# ASSIGNMENT
Copy the entries that appear below in full, leaving out any picture among them.
::::
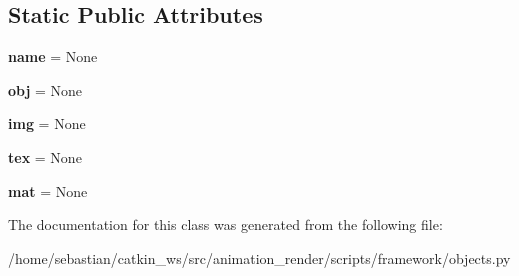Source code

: \subsection*{Static Public Attributes}
\begin{DoxyCompactItemize}
\item 
{\bfseries name} = None\hypertarget{classframework_1_1objects_1_1BlenderObject_aa3cf78717bf12612ae9019de061be874}{}\label{classframework_1_1objects_1_1BlenderObject_aa3cf78717bf12612ae9019de061be874}

\item 
{\bfseries obj} = None\hypertarget{classframework_1_1objects_1_1BlenderObject_ac6552fd16b067cd39a3bf80f9b20f775}{}\label{classframework_1_1objects_1_1BlenderObject_ac6552fd16b067cd39a3bf80f9b20f775}

\item 
{\bfseries img} = None\hypertarget{classframework_1_1objects_1_1BlenderObject_a735951a1c2c48406db49a8597fb43f52}{}\label{classframework_1_1objects_1_1BlenderObject_a735951a1c2c48406db49a8597fb43f52}

\item 
{\bfseries tex} = None\hypertarget{classframework_1_1objects_1_1BlenderObject_aba326a9581bf8d012dfff6d8b7851cf6}{}\label{classframework_1_1objects_1_1BlenderObject_aba326a9581bf8d012dfff6d8b7851cf6}

\item 
{\bfseries mat} = None\hypertarget{classframework_1_1objects_1_1BlenderObject_a3af924160e7ac996b2e22cad7aabb340}{}\label{classframework_1_1objects_1_1BlenderObject_a3af924160e7ac996b2e22cad7aabb340}

\end{DoxyCompactItemize}


The documentation for this class was generated from the following file\+:\begin{DoxyCompactItemize}
\item 
/home/sebastian/catkin\+\_\+ws/src/animation\+\_\+render/scripts/framework/objects.\+py\end{DoxyCompactItemize}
::::
# EXERCISE RESPONSE
Source code

: \subsection*{Static Public Attributes}
\begin{DoxyCompactItemize}
\item 
{\bfseries name} = None\hypertarget{classframework_1_1objects_1_1BlenderObject_aa3cf78717bf12612ae9019de061be874}{}\label{classframework_1_1objects_1_1BlenderObject_aa3cf78717bf12612ae9019de061be874}

\item 
{\bfseries obj} = None\hypertarget{classframework_1_1objects_1_1BlenderObject_ac6552fd16b067cd39a3bf80f9b20f775}{}\label{classframework_1_1objects_1_1BlenderObject_ac6552fd16b067cd39a3bf80f9b20f775}

\item 
{\bfseries img} = None\hypertarget{classframework_1_1objects_1_1BlenderObject_a735951a1c2c48406db49a8597fb43f52}{}\label{classframework_1_1objects_1_1BlenderObject_a735951a1c2c48406db49a8597fb43f52}

\item 
{\bfseries tex} = None\hypertarget{classframework_1_1objects_1_1BlenderObject_aba326a9581bf8d012dfff6d8b7851cf6}{}\label{classframework_1_1objects_1_1BlenderObject_aba326a9581bf8d012dfff6d8b7851cf6}

\item 
{\bfseries mat} = None\hypertarget{classframework_1_1objects_1_1BlenderObject_a3af924160e7ac996b2e22cad7aabb340}{}\label{classframework_1_1objects_1_1BlenderObject_a3af924160e7ac996b2e22cad7aabb340}

\end{DoxyCompactItemize}


The documentation for this class was generated from the following file\+:\begin{DoxyCompactItemize}
\item 
/home/sebastian/catkin\+\_\+ws/src/animation\+\_\+render/scripts/framework/objects.\+py\end{DoxyCompactItemize}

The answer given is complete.